LOS ANGELES — Analysts were somewhat puzzled by the optimistic tone Crocs struck after reporting fourth-quarter and full-year losses last week.
“I can’t imagine where they’re coming from,” said Sam Poser, an analyst at Sterne, Agee & Leach. “Clearly, their inventories are still too high — better than they were, but still too high. I’m just not sure what they’re seeing because business doesn’t seem to be getting better.”
Some industry observers also speculated about the brand’s future, given its absence from key trade shows this season, including WSA and Outdoor Retailer.

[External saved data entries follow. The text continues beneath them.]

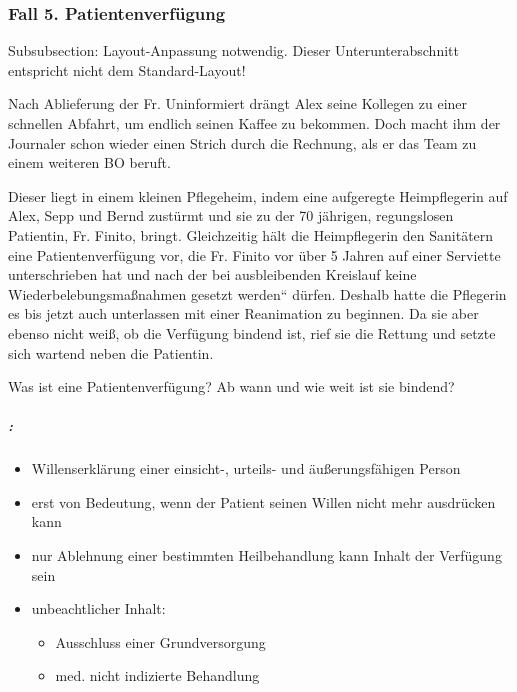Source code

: \subsubsection{Fall 5.
Patientenverf\"ugung}\label{topic:patientenverfuegung}
\begin{anfxwarning}[author=GABS]{Subsubsection: Layout-Anpassung notwendig.}
Dieser Unterunterabschnitt entspricht nicht dem Standard-Layout!
\end{anfxwarning}

Nach Ablieferung der Fr. Uninformiert drängt Alex seine Kollegen zu
einer schnellen Abfahrt, um endlich seinen Kaffee zu bekommen. Doch
macht ihm der Journaler schon wieder einen Strich durch die Rechnung,
als er das Team zu einem weiteren BO beruft.

Dieser liegt in einem kleinen Pflegeheim, indem eine aufgeregte
Heimpflegerin auf Alex, Sepp und Bernd zust\"urmt und sie zu der 70
jährigen, regungslosen Patientin, Fr. Finito, bringt.
Gleichzeitig hält die Heimpflegerin den Sanitätern eine Patientenverf\"ugung vor, die
Fr. Finito vor \"uber 5 Jahren auf einer Serviette unterschrieben hat
und nach der {\quotedblbase}bei ausbleibenden Kreislauf keine
Wiederbelebungsma{\ss}nahmen gesetzt werden{\textquotedblleft}
d\"urfen. Deshalb hatte die Pflegerin es bis jetzt auch unterlassen mit
einer Reanimation zu beginnen. Da sie aber ebenso nicht wei{\ss}, ob
die Verf\"ugung bindend ist, rief sie die Rettung und setzte sich
wartend neben die Patientin.


Was ist eine Patientenverf\"ugung? Ab wann und wie weit ist sie bindend?


\subparagraph*{:}

\begin{itemize}
    \item
    Willenserklärung einer einsicht-, urteils- und
    äu{\ss}erungsfähigen Person
    
    \item {\mdseries
    erst von Bedeutung, wenn der Patient seinen Willen nicht mehr ausdr\"ucken
    kann}
    
    \item {\mdseries
    nur Ablehnung einer bestimmten Heilbehandlung kann Inhalt der Verf\"ugung sein}
    
    \item unbeachtlicher Inhalt:
    
    \begin{itemize}
        \item Ausschluss einer Grundversorgung
        
        \item med. nicht indizierte Behandlung
    \end{itemize}
\end{itemize}

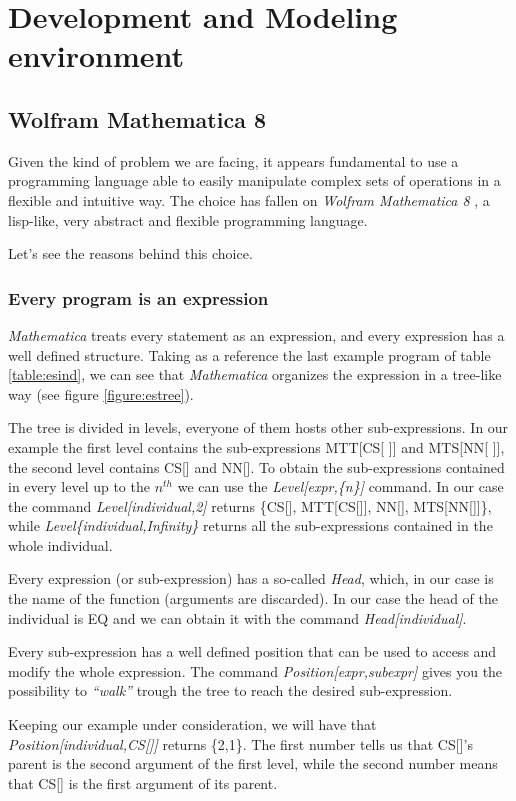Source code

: \documentclass[12pt, a4paper]{article}
\begin{document}
\section{Development and Modeling environment}
\subsection{Wolfram Mathematica 8}
Given the kind of problem we are facing, it appears fundamental to use a programming language able to easily manipulate complex sets of operations in a flexible and intuitive way.
The choice has fallen on {\itshape Wolfram Mathematica 8} \cite{mathematica8}, a lisp-like, very abstract and flexible programming language.

Let's see the reasons behind this choice.

\subsubsection{Every program is an expression}
\label{sec:tree}
\textit{Mathematica} treats every statement as an expression, and every expression has a well defined structure.
Taking as a reference the last example program of table \ref{table:esind}, we can see that \textit{Mathematica} organizes the expression in a tree-like way (see figure \ref{figure:estree}).

The tree is divided in levels, everyone of them hosts other sub-expressions. In our example the first level contains the sub-expressions MTT[CS[ ]] and  MTS[NN[ ]], the second level contains CS[] and NN[]. To obtain the sub-expressions contained in every level  up to the $n^{th}$ we can use the \textit{Level[expr,\{n\}]} command. In our case the command \textit{Level[individual,2]}  returns \{CS[], MTT[CS[]], NN[], MTS[NN[]]\}, while \textit{Level\{individual,Infinity\}} returns all the sub-expressions contained in the whole individual.

Every expression (or sub-expression) has a so-called \textit{Head}, which, in our case is the name of the function (arguments are discarded). In our case the head of the individual is EQ and we can obtain it with the command \textit{Head[individual]}.

Every sub-expression has a well defined position that can be used to access and modify the whole expression. The command \textit{Position[expr,subexpr]} gives you the possibility to \textit{``walk''} trough the tree to reach the desired sub-expression.

Keeping our example under consideration, we will have that \textit{Position[individual,CS[]]} returns \{2,1\}. The first number tells us that CS[]'s parent is the second argument of the first level, while the second number means that CS[] is the first argument of its parent.
\end{document}
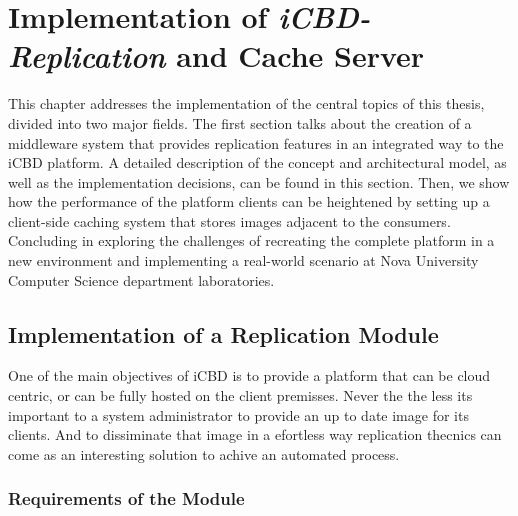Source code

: \chapter{Implementation of \textit{iCBD-Replication} and Cache Server}
\label{cha:replication}

This chapter addresses the implementation of the central topics of this thesis, divided into two major fields.
The first section talks about the creation of a middleware system that provides replication features in an integrated way to the iCBD platform. A detailed description of the concept and architectural model, as well as the implementation decisions, can be found in this section.
Then, we show how the performance of the platform clients can be heightened by setting up a client-side caching system that stores images adjacent to the consumers. Concluding in exploring the challenges of recreating the complete platform in a new environment and implementing a real-world scenario at Nova University Computer Science department laboratories.


\section{Implementation of a Replication Module}
\label{sec:replication_impl}

One of the main objectives of iCBD is to provide a platform that can be cloud centric, or can be fully hosted on the client premisses. Never the the less its important to a system administrator to provide an up to date image for its clients. And to dissiminate that image in a efortless way replication thecnics can come as an interesting solution to achive an automated process.

\subsection{Requirements of the Module}
\label{sub:requirements_icbdrep}


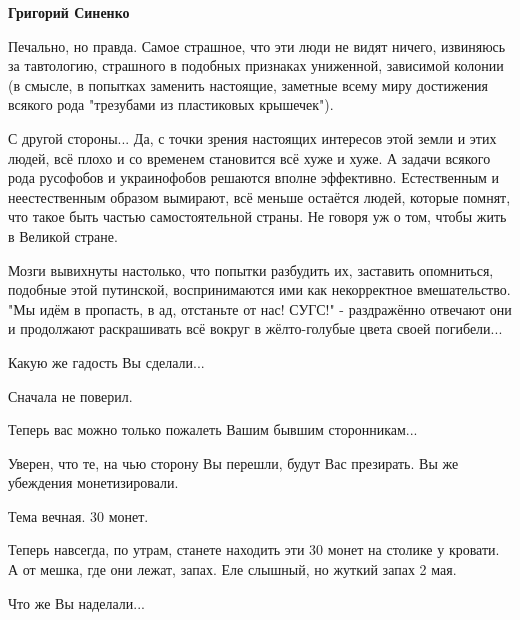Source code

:\begin{itemize}
\begin{itemize}
 
\textbf{Григорий Синенко} 

Печально, но правда. Самое страшное, что эти люди не видят ничего, извиняюсь за
тавтологию, страшного в подобных признаках униженной, зависимой колонии (в
смысле, в попытках заменить настоящие, заметные всему миру достижения всякого
рода "трезубами из пластиковых крышечек").

С другой стороны... Да, с точки зрения настоящих интересов этой земли и этих
людей, всё плохо и со временем становится всё хуже и хуже. А задачи всякого
рода русофобов и украинофобов решаются вполне эффективно. Естественным и
неестественным образом вымирают, всё меньше остаётся людей, которые помнят, что
такое быть частью самостоятельной страны. Не говоря уж о том, чтобы жить в
Великой стране.

Мозги вывихнуты настолько, что попытки разбудить их, заставить опомниться,
подобные этой путинской, воспринимаются ими как некорректное вмешательство. "Мы
идём в пропасть, в ад, отстаньте от нас! СУГС!" - раздражённо отвечают они и
продолжают раскрашивать всё вокруг в жёлто-голубые цвета своей погибели...

\end{itemize}

 

Какую же гадость Вы сделали...

Сначала не поверил.

Теперь вас можно только пожалеть Вашим бывшим сторонникам...

Уверен, что те, на чью сторону Вы перешли, будут Вас презирать. Вы же убеждения
монетизировали.

Тема вечная. 30 монет.

Теперь навсегда, по утрам, станете находить эти 30 монет на столике у кровати.
А от мешка, где они лежат, запах. Еле слышный, но жуткий запах 2 мая.

Что же Вы наделали...

\begin{itemize}
 

\end{itemize}
\end{itemize}

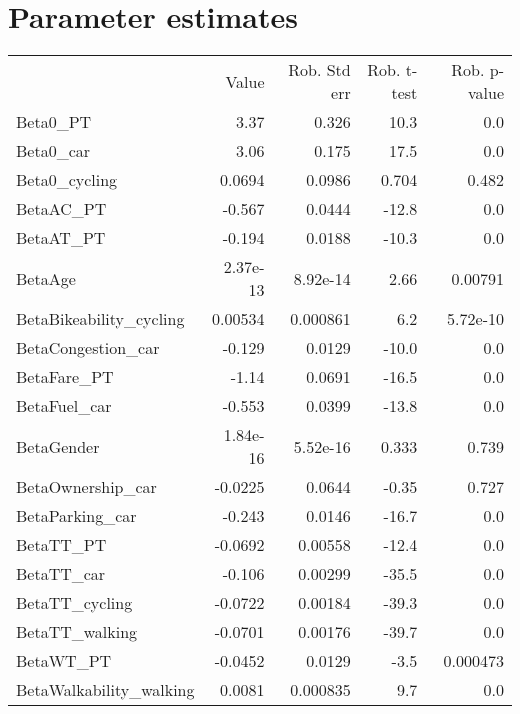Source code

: \section{Parameter estimates}
\begin{tabular}{lrrrr}
 & Value & Rob. Std err & Rob. t-test & Rob. p-value \\
Beta0_PT & 3.37 & 0.326 & 10.3 & 0.0 \\
Beta0_car & 3.06 & 0.175 & 17.5 & 0.0 \\
Beta0_cycling & 0.0694 & 0.0986 & 0.704 & 0.482 \\
BetaAC_PT & -0.567 & 0.0444 & -12.8 & 0.0 \\
BetaAT_PT & -0.194 & 0.0188 & -10.3 & 0.0 \\
BetaAge & 2.37e-13 & 8.92e-14 & 2.66 & 0.00791 \\
BetaBikeability_cycling & 0.00534 & 0.000861 & 6.2 & 5.72e-10 \\
BetaCongestion_car & -0.129 & 0.0129 & -10.0 & 0.0 \\
BetaFare_PT & -1.14 & 0.0691 & -16.5 & 0.0 \\
BetaFuel_car & -0.553 & 0.0399 & -13.8 & 0.0 \\
BetaGender & 1.84e-16 & 5.52e-16 & 0.333 & 0.739 \\
BetaOwnership_car & -0.0225 & 0.0644 & -0.35 & 0.727 \\
BetaParking_car & -0.243 & 0.0146 & -16.7 & 0.0 \\
BetaTT_PT & -0.0692 & 0.00558 & -12.4 & 0.0 \\
BetaTT_car & -0.106 & 0.00299 & -35.5 & 0.0 \\
BetaTT_cycling & -0.0722 & 0.00184 & -39.3 & 0.0 \\
BetaTT_walking & -0.0701 & 0.00176 & -39.7 & 0.0 \\
BetaWT_PT & -0.0452 & 0.0129 & -3.5 & 0.000473 \\
BetaWalkability_walking & 0.0081 & 0.000835 & 9.7 & 0.0 \\
\end{tabular}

For its fourth quarter ended Dec. 31, 2008, the company reported a net loss of $33.2 million, or 40 cents per diluted share, compared with a profit of $38.3 million, or 45 cents, for the year-ago quarter. Sales during the quarter dropped 44 percent to $126.1 million from last year.
Looking ahead to the first quarter of 2009, the company said it anticipates a diluted loss per share of 17 cents to 32 cents on sales of $100 million to $135 million.
For his part, President and CEO Ron Snyder said he felt positive about the company’s future prospects.
“We are confident that our global brand equity remains strong and we continue to be optimistic about the long-term potential of our business,” he said in a statement. For the full year, the company reported a net loss of $183.6 million, or $2.22 a share, compared with a profit of $168.2 million, or $2, in 2007.
Crocs also said it reduced its inventory to $143.2 million from $248.4 million at the end of 2007. Most of that inventory reduction was the result of markdowns during the third quarter.
On Feb. 13, the company amended its revolving credit facility with Union Bank of California for the ninth time. Under the new agreement, the company agreed to make $1 million payments on set dates prior to March 27, 2009. In December, the company amended its credit agreement to limit its credit line to $22.4 million.